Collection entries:
= = =
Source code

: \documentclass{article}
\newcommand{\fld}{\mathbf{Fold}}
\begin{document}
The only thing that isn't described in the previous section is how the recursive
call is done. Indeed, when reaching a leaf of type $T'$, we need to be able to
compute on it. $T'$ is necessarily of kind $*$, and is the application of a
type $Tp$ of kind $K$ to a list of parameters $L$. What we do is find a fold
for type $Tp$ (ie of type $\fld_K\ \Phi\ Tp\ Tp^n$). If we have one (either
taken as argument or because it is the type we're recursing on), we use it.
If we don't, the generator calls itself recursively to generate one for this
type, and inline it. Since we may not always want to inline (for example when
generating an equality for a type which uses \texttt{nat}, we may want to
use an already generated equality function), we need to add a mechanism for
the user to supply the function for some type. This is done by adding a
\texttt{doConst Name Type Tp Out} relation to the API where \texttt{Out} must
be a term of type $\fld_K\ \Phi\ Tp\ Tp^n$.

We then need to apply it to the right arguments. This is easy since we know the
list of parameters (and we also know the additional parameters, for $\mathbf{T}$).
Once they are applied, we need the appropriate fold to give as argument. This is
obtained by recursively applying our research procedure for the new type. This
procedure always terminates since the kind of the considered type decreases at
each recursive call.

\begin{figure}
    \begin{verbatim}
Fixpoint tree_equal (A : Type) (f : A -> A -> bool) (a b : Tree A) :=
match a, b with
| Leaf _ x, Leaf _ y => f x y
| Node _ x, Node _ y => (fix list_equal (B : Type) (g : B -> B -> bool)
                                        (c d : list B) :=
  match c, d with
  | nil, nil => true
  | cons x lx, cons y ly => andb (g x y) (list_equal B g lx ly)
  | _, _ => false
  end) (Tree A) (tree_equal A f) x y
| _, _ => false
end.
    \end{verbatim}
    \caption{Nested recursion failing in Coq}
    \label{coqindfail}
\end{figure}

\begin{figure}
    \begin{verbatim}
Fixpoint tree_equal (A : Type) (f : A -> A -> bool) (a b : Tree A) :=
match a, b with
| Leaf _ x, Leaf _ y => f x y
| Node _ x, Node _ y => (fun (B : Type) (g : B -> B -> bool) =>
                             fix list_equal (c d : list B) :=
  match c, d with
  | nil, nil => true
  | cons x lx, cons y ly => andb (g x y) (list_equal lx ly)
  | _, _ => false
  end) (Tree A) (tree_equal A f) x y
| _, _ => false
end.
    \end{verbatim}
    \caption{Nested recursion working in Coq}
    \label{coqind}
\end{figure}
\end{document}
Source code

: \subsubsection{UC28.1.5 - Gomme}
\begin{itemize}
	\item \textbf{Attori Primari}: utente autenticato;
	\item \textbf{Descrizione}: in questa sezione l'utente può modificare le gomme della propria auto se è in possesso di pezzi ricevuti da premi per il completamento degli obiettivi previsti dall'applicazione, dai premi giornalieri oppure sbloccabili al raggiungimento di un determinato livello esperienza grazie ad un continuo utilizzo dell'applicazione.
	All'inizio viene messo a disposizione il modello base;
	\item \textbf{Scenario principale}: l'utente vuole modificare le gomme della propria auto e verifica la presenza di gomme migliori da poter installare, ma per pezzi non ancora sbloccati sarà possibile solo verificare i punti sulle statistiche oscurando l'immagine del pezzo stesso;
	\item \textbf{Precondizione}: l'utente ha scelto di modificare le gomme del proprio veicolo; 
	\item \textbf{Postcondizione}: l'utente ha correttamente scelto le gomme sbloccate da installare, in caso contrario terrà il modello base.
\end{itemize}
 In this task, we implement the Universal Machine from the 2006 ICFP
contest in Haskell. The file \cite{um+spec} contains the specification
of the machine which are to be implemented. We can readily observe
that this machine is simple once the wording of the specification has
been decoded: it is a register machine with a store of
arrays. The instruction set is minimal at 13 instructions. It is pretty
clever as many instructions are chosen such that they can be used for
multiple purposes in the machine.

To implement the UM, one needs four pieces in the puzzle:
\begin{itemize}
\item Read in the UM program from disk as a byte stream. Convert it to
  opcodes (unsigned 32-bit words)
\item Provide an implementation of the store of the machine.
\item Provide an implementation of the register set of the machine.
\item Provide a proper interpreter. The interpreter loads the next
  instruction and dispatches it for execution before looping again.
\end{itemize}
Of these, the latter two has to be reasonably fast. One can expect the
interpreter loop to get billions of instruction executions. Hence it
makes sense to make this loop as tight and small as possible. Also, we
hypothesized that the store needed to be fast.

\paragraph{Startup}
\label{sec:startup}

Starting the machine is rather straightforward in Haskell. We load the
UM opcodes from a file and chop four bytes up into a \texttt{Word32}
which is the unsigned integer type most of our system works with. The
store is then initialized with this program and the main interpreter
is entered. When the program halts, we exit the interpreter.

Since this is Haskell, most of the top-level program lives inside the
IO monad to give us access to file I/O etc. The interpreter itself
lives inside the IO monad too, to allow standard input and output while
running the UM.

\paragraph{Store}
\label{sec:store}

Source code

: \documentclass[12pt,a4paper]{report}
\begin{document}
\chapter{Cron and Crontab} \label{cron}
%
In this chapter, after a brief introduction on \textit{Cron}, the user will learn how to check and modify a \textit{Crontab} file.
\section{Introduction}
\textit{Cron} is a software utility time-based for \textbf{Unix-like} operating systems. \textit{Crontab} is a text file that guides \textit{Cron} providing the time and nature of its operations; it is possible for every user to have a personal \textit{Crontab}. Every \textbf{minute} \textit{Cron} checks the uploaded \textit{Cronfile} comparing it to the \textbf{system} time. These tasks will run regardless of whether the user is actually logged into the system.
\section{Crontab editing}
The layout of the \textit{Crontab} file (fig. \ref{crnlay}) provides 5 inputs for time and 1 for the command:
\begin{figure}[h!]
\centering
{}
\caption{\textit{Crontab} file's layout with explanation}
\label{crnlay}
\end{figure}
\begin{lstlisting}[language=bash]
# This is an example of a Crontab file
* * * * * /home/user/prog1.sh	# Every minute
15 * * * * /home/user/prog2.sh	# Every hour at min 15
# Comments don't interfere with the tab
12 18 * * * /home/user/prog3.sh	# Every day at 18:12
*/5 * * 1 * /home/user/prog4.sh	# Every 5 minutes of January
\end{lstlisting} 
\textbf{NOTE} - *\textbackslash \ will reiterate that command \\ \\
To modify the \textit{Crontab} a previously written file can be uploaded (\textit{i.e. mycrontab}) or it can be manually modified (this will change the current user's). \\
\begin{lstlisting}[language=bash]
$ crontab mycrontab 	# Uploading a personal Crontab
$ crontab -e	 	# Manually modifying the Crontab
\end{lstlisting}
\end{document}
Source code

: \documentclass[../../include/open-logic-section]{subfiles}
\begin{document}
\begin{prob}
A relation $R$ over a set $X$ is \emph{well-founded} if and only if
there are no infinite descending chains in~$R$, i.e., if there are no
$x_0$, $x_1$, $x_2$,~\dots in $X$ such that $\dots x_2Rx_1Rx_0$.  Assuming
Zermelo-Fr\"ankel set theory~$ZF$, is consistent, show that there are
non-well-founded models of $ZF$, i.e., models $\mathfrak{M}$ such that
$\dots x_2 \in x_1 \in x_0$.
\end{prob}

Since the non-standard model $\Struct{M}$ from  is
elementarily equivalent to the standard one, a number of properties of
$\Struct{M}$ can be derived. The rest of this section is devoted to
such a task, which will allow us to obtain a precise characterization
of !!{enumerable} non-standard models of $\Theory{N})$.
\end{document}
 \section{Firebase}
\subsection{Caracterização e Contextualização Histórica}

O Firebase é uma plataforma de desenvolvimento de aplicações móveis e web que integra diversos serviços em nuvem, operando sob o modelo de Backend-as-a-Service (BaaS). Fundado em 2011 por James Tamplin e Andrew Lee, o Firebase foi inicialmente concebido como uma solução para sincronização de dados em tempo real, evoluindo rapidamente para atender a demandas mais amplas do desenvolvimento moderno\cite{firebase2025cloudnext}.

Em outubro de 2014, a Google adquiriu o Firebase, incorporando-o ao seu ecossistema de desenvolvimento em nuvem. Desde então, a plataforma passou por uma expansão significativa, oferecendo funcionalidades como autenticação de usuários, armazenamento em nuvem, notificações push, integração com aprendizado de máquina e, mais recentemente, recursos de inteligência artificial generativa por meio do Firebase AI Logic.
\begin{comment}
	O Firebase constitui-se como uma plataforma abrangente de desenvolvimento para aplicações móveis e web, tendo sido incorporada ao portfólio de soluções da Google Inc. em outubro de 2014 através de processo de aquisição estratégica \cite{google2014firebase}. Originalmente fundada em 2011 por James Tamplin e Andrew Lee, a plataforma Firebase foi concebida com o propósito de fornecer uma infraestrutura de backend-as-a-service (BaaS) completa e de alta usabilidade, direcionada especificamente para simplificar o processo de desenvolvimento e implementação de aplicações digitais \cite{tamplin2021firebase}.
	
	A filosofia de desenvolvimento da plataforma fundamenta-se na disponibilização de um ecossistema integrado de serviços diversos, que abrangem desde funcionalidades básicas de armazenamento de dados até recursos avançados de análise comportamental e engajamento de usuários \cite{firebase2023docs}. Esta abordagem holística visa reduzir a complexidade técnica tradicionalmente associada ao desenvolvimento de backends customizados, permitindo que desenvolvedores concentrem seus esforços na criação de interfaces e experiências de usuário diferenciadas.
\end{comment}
= = =
#### Exercise objective
Taking the records above, retype every line from the one with "del pezzo stesso;" down to the one with "store is then", exactly and with nothing else.

#### Written solution
	\item \textbf{Scenario principale}: l'utente vuole modificare le gomme della propria auto e verifica la presenza di gomme migliori da poter installare, ma per pezzi non ancora sbloccati sarà possibile solo verificare i punti sulle statistiche oscurando l'immagine del pezzo stesso;
	\item \textbf{Precondizione}: l'utente ha scelto di modificare le gomme del proprio veicolo; 
	\item \textbf{Postcondizione}: l'utente ha correttamente scelto le gomme sbloccate da installare, in caso contrario terrà il modello base.
\end{itemize}
 In this task, we implement the Universal Machine from the 2006 ICFP
contest in Haskell. The file \cite{um+spec} contains the specification
of the machine which are to be implemented. We can readily observe
that this machine is simple once the wording of the specification has
been decoded: it is a register machine with a store of
arrays. The instruction set is minimal at 13 instructions. It is pretty
clever as many instructions are chosen such that they can be used for
multiple purposes in the machine.

To implement the UM, one needs four pieces in the puzzle:
\begin{itemize}
\item Read in the UM program from disk as a byte stream. Convert it to
  opcodes (unsigned 32-bit words)
\item Provide an implementation of the store of the machine.
\item Provide an implementation of the register set of the machine.
\item Provide a proper interpreter. The interpreter loads the next
  instruction and dispatches it for execution before looping again.
\end{itemize}
Of these, the latter two has to be reasonably fast. One can expect the
interpreter loop to get billions of instruction executions. Hence it
makes sense to make this loop as tight and small as possible. Also, we
hypothesized that the store needed to be fast.

\paragraph{Startup}
\label{sec:startup}

Starting the machine is rather straightforward in Haskell. We load the
UM opcodes from a file and chop four bytes up into a \texttt{Word32}
which is the unsigned integer type most of our system works with. The
store is then initialized with this program and the main interpreter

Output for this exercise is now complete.